===== Exercise material

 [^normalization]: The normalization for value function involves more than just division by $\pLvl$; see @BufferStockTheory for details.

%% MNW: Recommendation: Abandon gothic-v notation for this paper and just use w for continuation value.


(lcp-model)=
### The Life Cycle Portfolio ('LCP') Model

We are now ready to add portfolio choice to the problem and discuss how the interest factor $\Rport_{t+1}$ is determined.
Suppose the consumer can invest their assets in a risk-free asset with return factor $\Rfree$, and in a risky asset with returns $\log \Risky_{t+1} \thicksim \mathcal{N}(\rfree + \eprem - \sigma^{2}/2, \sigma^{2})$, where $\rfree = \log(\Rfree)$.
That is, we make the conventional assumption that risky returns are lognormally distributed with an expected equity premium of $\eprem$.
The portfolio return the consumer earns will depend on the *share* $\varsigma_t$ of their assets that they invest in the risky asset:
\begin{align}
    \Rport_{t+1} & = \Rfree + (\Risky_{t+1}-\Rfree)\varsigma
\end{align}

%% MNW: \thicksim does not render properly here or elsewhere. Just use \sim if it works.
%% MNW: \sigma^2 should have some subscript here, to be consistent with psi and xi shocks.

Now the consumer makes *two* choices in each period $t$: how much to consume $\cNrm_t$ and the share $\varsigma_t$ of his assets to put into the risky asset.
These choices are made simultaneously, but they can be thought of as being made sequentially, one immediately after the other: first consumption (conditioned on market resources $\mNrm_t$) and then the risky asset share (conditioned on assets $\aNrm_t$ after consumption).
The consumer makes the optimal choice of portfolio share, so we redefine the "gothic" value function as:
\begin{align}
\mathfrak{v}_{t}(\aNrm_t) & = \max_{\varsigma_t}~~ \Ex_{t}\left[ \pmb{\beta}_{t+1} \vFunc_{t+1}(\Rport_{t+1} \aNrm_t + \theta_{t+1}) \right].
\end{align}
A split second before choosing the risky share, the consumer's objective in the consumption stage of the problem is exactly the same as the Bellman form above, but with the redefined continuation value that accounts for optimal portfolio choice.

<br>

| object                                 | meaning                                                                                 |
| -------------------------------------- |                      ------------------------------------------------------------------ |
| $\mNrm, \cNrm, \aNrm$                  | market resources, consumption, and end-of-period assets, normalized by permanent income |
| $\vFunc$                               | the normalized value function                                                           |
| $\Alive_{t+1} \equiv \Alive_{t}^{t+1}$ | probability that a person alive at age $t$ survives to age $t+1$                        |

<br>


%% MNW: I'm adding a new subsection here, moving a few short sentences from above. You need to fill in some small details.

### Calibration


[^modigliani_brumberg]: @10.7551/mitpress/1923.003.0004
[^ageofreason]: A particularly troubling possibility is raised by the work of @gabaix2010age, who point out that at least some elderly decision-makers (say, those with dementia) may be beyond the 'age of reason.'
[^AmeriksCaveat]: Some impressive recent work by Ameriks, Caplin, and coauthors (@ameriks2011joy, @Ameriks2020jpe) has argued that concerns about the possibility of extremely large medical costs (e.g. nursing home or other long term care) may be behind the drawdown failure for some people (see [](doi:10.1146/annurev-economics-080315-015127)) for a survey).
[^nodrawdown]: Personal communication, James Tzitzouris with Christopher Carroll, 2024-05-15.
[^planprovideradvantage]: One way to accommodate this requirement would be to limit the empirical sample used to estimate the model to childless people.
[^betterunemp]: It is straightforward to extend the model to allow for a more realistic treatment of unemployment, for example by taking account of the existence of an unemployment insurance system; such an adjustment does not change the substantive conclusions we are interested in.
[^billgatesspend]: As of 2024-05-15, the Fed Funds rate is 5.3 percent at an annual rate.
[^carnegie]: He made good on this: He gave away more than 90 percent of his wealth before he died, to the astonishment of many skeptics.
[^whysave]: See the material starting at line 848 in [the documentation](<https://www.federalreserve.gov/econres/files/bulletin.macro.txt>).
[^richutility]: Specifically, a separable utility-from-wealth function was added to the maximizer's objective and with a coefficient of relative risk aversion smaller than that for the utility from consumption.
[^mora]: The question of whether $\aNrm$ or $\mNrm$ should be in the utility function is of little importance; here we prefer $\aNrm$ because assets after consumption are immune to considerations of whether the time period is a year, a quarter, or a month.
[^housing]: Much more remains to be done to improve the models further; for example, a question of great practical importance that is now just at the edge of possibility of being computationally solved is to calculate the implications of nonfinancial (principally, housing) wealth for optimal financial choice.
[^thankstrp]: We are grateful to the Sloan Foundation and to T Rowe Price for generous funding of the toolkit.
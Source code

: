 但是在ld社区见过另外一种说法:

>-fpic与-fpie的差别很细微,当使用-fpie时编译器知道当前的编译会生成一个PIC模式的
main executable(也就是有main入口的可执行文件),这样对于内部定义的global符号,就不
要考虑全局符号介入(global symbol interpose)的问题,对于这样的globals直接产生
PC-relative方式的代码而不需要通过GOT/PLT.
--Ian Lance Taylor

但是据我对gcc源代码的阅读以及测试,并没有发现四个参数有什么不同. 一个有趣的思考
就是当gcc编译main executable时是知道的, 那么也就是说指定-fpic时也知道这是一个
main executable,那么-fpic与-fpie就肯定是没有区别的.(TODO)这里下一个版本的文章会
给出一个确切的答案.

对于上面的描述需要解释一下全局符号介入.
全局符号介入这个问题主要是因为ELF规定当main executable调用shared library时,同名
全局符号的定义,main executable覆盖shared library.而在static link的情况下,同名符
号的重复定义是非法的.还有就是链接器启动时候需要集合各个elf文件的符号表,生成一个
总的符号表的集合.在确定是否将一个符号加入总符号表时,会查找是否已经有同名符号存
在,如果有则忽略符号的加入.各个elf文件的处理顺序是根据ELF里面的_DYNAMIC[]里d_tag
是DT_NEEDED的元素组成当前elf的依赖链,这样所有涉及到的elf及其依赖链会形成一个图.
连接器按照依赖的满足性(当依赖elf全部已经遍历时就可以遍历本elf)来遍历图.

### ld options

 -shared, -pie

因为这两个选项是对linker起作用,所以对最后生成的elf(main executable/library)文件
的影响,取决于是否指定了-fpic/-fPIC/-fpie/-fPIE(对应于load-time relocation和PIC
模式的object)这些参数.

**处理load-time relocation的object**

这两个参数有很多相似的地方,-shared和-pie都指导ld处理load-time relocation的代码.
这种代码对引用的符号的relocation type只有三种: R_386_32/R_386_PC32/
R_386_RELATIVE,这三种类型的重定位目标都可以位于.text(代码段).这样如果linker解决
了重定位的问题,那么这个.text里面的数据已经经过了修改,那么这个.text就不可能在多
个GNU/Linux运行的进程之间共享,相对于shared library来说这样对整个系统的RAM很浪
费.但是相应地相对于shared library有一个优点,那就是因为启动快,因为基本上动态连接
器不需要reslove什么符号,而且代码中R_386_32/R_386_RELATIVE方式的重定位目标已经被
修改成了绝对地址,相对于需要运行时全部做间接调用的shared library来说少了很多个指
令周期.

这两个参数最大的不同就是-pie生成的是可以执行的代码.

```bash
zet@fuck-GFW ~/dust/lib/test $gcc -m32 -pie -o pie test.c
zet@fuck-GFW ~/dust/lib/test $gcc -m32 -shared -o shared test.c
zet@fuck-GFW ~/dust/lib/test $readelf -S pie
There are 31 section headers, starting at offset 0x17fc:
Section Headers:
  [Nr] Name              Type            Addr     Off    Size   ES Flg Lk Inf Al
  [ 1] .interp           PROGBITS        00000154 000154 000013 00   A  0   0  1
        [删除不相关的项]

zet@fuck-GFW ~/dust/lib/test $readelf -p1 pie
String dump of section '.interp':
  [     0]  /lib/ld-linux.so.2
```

==========

# What is needed:
Nothing in the entries should be skipped. Output them all exactly.

# The answer:
 [^normalization]: The normalization for value function involves more than just division by $\pLvl$; see @BufferStockTheory for details.

%% MNW: Recommendation: Abandon gothic-v notation for this paper and just use w for continuation value.


(lcp-model)=
### The Life Cycle Portfolio ('LCP') Model

We are now ready to add portfolio choice to the problem and discuss how the interest factor $\Rport_{t+1}$ is determined.
Suppose the consumer can invest their assets in a risk-free asset with return factor $\Rfree$, and in a risky asset with returns $\log \Risky_{t+1} \thicksim \mathcal{N}(\rfree + \eprem - \sigma^{2}/2, \sigma^{2})$, where $\rfree = \log(\Rfree)$.
That is, we make the conventional assumption that risky returns are lognormally distributed with an expected equity premium of $\eprem$.
The portfolio return the consumer earns will depend on the *share* $\varsigma_t$ of their assets that they invest in the risky asset:
\begin{align}
    \Rport_{t+1} & = \Rfree + (\Risky_{t+1}-\Rfree)\varsigma
\end{align}

%% MNW: \thicksim does not render properly here or elsewhere. Just use \sim if it works.
%% MNW: \sigma^2 should have some subscript here, to be consistent with psi and xi shocks.

Now the consumer makes *two* choices in each period $t$: how much to consume $\cNrm_t$ and the share $\varsigma_t$ of his assets to put into the risky asset.
These choices are made simultaneously, but they can be thought of as being made sequentially, one immediately after the other: first consumption (conditioned on market resources $\mNrm_t$) and then the risky asset share (conditioned on assets $\aNrm_t$ after consumption).
The consumer makes the optimal choice of portfolio share, so we redefine the "gothic" value function as:
\begin{align}
\mathfrak{v}_{t}(\aNrm_t) & = \max_{\varsigma_t}~~ \Ex_{t}\left[ \pmb{\beta}_{t+1} \vFunc_{t+1}(\Rport_{t+1} \aNrm_t + \theta_{t+1}) \right].
\end{align}
A split second before choosing the risky share, the consumer's objective in the consumption stage of the problem is exactly the same as the Bellman form above, but with the redefined continuation value that accounts for optimal portfolio choice.

<br>

| object                                 | meaning                                                                                 |
| -------------------------------------- |                      ------------------------------------------------------------------ |
| $\mNrm, \cNrm, \aNrm$                  | market resources, consumption, and end-of-period assets, normalized by permanent income |
| $\vFunc$                               | the normalized value function                                                           |
| $\Alive_{t+1} \equiv \Alive_{t}^{t+1}$ | probability that a person alive at age $t$ survives to age $t+1$                        |

<br>


%% MNW: I'm adding a new subsection here, moving a few short sentences from above. You need to fill in some small details.

### Calibration


[^modigliani_brumberg]: @10.7551/mitpress/1923.003.0004
[^ageofreason]: A particularly troubling possibility is raised by the work of @gabaix2010age, who point out that at least some elderly decision-makers (say, those with dementia) may be beyond the 'age of reason.'
[^AmeriksCaveat]: Some impressive recent work by Ameriks, Caplin, and coauthors (@ameriks2011joy, @Ameriks2020jpe) has argued that concerns about the possibility of extremely large medical costs (e.g. nursing home or other long term care) may be behind the drawdown failure for some people (see [](doi:10.1146/annurev-economics-080315-015127)) for a survey).
[^nodrawdown]: Personal communication, James Tzitzouris with Christopher Carroll, 2024-05-15.
[^planprovideradvantage]: One way to accommodate this requirement would be to limit the empirical sample used to estimate the model to childless people.
[^betterunemp]: It is straightforward to extend the model to allow for a more realistic treatment of unemployment, for example by taking account of the existence of an unemployment insurance system; such an adjustment does not change the substantive conclusions we are interested in.
[^billgatesspend]: As of 2024-05-15, the Fed Funds rate is 5.3 percent at an annual rate.
[^carnegie]: He made good on this: He gave away more than 90 percent of his wealth before he died, to the astonishment of many skeptics.
[^whysave]: See the material starting at line 848 in [the documentation](<https://www.federalreserve.gov/econres/files/bulletin.macro.txt>).
[^richutility]: Specifically, a separable utility-from-wealth function was added to the maximizer's objective and with a coefficient of relative risk aversion smaller than that for the utility from consumption.
[^mora]: The question of whether $\aNrm$ or $\mNrm$ should be in the utility function is of little importance; here we prefer $\aNrm$ because assets after consumption are immune to considerations of whether the time period is a year, a quarter, or a month.
[^housing]: Much more remains to be done to improve the models further; for example, a question of great practical importance that is now just at the edge of possibility of being computationally solved is to calculate the implications of nonfinancial (principally, housing) wealth for optimal financial choice.
[^thankstrp]: We are grateful to the Sloan Foundation and to T Rowe Price for generous funding of the toolkit.
Source code

: 但是在ld社区见过另外一种说法:

>-fpic与-fpie的差别很细微,当使用-fpie时编译器知道当前的编译会生成一个PIC模式的
main executable(也就是有main入口的可执行文件),这样对于内部定义的global符号,就不
要考虑全局符号介入(global symbol interpose)的问题,对于这样的globals直接产生
PC-relative方式的代码而不需要通过GOT/PLT.
--Ian Lance Taylor

但是据我对gcc源代码的阅读以及测试,并没有发现四个参数有什么不同. 一个有趣的思考
就是当gcc编译main executable时是知道的, 那么也就是说指定-fpic时也知道这是一个
main executable,那么-fpic与-fpie就肯定是没有区别的.(TODO)这里下一个版本的文章会
给出一个确切的答案.

对于上面的描述需要解释一下全局符号介入.
全局符号介入这个问题主要是因为ELF规定当main executable调用shared library时,同名
全局符号的定义,main executable覆盖shared library.而在static link的情况下,同名符
号的重复定义是非法的.还有就是链接器启动时候需要集合各个elf文件的符号表,生成一个
总的符号表的集合.在确定是否将一个符号加入总符号表时,会查找是否已经有同名符号存
在,如果有则忽略符号的加入.各个elf文件的处理顺序是根据ELF里面的_DYNAMIC[]里d_tag
是DT_NEEDED的元素组成当前elf的依赖链,这样所有涉及到的elf及其依赖链会形成一个图.
连接器按照依赖的满足性(当依赖elf全部已经遍历时就可以遍历本elf)来遍历图.

### ld options

 -shared, -pie

因为这两个选项是对linker起作用,所以对最后生成的elf(main executable/library)文件
的影响,取决于是否指定了-fpic/-fPIC/-fpie/-fPIE(对应于load-time relocation和PIC
模式的object)这些参数.

**处理load-time relocation的object**

这两个参数有很多相似的地方,-shared和-pie都指导ld处理load-time relocation的代码.
这种代码对引用的符号的relocation type只有三种: R_386_32/R_386_PC32/
R_386_RELATIVE,这三种类型的重定位目标都可以位于.text(代码段).这样如果linker解决
了重定位的问题,那么这个.text里面的数据已经经过了修改,那么这个.text就不可能在多
个GNU/Linux运行的进程之间共享,相对于shared library来说这样对整个系统的RAM很浪
费.但是相应地相对于shared library有一个优点,那就是因为启动快,因为基本上动态连接
器不需要reslove什么符号,而且代码中R_386_32/R_386_RELATIVE方式的重定位目标已经被
修改成了绝对地址,相对于需要运行时全部做间接调用的shared library来说少了很多个指
令周期.

这两个参数最大的不同就是-pie生成的是可以执行的代码.

```bash
zet@fuck-GFW ~/dust/lib/test $gcc -m32 -pie -o pie test.c
zet@fuck-GFW ~/dust/lib/test $gcc -m32 -shared -o shared test.c
zet@fuck-GFW ~/dust/lib/test $readelf -S pie
There are 31 section headers, starting at offset 0x17fc:
Section Headers:
  [Nr] Name              Type            Addr     Off    Size   ES Flg Lk Inf Al
  [ 1] .interp           PROGBITS        00000154 000154 000013 00   A  0   0  1
        [删除不相关的项]

zet@fuck-GFW ~/dust/lib/test $readelf -p1 pie
String dump of section '.interp':
  [     0]  /lib/ld-linux.so.2
```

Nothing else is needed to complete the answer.